(Records from a data collection)
'''
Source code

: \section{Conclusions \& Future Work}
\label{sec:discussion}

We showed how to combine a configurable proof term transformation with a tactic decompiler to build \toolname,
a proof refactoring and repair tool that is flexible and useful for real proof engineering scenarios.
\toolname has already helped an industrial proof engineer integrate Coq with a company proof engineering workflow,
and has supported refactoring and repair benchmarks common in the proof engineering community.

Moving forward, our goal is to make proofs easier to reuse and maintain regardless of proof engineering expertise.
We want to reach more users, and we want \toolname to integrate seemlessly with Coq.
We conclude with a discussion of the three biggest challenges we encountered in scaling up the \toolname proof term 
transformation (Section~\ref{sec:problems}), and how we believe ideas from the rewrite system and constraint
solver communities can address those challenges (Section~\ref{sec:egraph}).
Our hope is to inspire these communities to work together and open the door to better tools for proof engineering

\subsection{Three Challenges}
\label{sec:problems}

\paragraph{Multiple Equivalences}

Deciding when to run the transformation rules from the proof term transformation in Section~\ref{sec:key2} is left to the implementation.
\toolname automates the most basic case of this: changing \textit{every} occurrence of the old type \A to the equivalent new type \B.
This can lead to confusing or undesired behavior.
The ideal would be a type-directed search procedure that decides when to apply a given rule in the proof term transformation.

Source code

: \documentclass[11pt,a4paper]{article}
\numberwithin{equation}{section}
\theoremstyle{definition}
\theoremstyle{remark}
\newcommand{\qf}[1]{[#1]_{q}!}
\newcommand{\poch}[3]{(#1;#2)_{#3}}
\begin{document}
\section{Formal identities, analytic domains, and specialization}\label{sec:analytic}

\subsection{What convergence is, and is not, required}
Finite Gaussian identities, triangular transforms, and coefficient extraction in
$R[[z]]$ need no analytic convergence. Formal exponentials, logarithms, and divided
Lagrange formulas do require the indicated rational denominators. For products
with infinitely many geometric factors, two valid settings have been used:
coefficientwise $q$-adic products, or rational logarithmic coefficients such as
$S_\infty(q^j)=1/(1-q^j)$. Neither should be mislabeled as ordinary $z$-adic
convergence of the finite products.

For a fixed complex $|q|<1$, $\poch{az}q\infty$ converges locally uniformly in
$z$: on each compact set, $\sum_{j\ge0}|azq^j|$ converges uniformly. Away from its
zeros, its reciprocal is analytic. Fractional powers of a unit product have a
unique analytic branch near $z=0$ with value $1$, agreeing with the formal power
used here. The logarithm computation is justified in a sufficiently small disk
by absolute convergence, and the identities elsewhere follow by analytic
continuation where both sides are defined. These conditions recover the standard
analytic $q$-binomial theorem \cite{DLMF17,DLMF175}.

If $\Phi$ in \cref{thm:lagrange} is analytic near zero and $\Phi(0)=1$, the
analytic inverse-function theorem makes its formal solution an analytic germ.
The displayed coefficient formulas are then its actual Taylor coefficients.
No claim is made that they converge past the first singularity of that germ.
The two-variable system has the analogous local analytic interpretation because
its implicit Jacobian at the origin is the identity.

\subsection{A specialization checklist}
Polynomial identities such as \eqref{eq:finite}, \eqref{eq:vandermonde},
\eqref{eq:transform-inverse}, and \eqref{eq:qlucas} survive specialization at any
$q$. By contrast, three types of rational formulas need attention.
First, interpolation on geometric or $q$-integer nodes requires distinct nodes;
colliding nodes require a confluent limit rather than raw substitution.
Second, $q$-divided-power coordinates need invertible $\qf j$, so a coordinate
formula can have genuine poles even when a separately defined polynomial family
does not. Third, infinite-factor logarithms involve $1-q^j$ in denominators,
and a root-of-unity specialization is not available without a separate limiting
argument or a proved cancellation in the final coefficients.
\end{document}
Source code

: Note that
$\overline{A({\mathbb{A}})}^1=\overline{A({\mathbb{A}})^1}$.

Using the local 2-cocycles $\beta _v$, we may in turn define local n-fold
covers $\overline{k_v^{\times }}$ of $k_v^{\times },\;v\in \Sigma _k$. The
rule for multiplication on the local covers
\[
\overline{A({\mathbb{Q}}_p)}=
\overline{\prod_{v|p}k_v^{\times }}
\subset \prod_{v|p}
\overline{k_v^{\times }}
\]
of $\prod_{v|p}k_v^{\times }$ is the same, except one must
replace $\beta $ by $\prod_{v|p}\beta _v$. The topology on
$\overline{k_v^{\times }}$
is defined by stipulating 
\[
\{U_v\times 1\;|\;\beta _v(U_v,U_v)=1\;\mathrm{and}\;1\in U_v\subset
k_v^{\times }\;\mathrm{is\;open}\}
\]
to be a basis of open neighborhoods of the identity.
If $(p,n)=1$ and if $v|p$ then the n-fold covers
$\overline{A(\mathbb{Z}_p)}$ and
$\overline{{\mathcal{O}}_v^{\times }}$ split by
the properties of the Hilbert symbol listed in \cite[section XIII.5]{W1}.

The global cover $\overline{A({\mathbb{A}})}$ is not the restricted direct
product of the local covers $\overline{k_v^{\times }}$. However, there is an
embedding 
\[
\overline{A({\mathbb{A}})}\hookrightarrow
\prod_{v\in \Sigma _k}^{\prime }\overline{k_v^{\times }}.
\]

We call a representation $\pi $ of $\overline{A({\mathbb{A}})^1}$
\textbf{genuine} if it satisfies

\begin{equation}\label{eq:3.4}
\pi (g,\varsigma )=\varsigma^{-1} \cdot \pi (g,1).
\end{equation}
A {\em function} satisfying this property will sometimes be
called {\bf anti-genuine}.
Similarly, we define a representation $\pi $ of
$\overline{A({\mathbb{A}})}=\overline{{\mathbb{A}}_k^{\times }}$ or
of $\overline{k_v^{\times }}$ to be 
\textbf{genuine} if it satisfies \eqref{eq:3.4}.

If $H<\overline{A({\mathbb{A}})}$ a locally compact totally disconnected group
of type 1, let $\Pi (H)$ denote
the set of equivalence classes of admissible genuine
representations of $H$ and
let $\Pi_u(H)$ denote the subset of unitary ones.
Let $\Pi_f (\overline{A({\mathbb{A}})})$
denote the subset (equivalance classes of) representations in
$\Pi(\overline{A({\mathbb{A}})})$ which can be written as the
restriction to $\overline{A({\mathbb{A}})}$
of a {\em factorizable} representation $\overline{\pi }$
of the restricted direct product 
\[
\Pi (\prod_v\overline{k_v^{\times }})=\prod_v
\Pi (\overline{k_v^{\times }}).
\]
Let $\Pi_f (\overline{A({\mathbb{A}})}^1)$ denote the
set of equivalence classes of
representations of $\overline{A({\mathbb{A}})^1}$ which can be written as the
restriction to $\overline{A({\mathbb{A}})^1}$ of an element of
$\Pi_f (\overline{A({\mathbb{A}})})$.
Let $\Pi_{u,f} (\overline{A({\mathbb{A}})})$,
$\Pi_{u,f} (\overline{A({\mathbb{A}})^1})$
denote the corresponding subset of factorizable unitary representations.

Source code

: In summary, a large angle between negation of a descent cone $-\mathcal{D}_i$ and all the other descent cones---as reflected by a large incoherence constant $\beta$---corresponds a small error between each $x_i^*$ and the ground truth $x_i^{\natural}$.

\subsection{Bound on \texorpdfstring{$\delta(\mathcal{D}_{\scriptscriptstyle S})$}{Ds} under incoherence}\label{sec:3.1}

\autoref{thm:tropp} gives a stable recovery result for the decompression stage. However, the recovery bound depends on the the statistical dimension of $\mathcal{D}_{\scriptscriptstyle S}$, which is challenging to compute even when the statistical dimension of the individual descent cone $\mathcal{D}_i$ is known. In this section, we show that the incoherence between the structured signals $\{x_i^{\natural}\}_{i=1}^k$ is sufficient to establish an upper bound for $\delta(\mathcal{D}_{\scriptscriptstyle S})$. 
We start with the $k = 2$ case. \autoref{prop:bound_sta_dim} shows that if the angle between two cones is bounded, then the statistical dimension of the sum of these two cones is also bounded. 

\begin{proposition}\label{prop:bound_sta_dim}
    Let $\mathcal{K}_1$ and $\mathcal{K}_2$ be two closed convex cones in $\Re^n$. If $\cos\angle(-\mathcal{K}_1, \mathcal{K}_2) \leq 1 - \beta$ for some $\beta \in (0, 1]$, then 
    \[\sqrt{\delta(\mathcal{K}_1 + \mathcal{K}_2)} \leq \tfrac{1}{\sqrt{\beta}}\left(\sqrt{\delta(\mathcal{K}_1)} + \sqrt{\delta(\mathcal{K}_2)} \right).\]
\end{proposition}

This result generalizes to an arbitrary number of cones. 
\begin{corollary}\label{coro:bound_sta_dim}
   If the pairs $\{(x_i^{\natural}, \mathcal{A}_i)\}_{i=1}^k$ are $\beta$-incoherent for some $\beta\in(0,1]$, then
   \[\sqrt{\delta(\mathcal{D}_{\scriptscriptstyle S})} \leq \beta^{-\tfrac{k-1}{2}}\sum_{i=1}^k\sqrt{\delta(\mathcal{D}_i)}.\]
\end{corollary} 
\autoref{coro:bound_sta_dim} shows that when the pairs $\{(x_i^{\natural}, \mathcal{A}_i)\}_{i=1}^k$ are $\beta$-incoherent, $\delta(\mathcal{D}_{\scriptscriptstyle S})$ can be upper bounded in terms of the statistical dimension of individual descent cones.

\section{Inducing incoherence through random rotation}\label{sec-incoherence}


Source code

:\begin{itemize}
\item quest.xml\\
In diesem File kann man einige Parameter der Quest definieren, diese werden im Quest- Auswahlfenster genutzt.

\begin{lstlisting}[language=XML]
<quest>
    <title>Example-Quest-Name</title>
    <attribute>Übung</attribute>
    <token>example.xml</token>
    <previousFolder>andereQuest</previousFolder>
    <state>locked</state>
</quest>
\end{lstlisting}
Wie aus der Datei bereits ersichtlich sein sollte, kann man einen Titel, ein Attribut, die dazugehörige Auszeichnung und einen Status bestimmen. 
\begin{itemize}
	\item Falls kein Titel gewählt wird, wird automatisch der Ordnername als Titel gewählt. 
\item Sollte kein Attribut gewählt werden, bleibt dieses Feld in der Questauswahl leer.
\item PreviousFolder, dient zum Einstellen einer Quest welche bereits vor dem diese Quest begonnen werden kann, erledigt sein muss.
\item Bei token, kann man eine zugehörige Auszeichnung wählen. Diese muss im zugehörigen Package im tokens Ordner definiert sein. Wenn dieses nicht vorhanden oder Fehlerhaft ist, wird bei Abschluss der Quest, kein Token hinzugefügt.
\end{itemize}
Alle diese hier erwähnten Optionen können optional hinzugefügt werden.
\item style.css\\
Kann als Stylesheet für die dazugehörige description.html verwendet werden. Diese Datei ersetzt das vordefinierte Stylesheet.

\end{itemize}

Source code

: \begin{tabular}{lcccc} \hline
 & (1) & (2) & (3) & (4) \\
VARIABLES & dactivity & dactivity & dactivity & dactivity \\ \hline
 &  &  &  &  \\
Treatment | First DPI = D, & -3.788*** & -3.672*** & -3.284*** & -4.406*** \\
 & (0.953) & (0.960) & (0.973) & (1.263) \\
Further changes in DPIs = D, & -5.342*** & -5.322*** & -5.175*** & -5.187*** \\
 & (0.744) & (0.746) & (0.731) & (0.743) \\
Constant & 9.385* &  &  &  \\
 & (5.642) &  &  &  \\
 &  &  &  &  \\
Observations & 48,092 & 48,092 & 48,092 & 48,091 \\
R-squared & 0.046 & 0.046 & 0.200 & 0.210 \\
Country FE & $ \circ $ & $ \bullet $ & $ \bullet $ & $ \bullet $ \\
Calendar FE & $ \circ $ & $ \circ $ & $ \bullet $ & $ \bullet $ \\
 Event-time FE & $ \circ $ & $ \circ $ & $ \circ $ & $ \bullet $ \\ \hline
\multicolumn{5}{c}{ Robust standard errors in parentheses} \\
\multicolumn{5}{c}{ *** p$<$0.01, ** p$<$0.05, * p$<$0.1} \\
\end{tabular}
'''
WORK INSTRUCTION » All lines above with the word "individual" need to be reported.

YOUR SOLUTION »
\autoref{thm:tropp} gives a stable recovery result for the decompression stage. However, the recovery bound depends on the the statistical dimension of $\mathcal{D}_{\scriptscriptstyle S}$, which is challenging to compute even when the statistical dimension of the individual descent cone $\mathcal{D}_i$ is known. In this section, we show that the incoherence between the structured signals $\{x_i^{\natural}\}_{i=1}^k$ is sufficient to establish an upper bound for $\delta(\mathcal{D}_{\scriptscriptstyle S})$. 
\autoref{coro:bound_sta_dim} shows that when the pairs $\{(x_i^{\natural}, \mathcal{A}_i)\}_{i=1}^k$ are $\beta$-incoherent, $\delta(\mathcal{D}_{\scriptscriptstyle S})$ can be upper bounded in terms of the statistical dimension of individual descent cones.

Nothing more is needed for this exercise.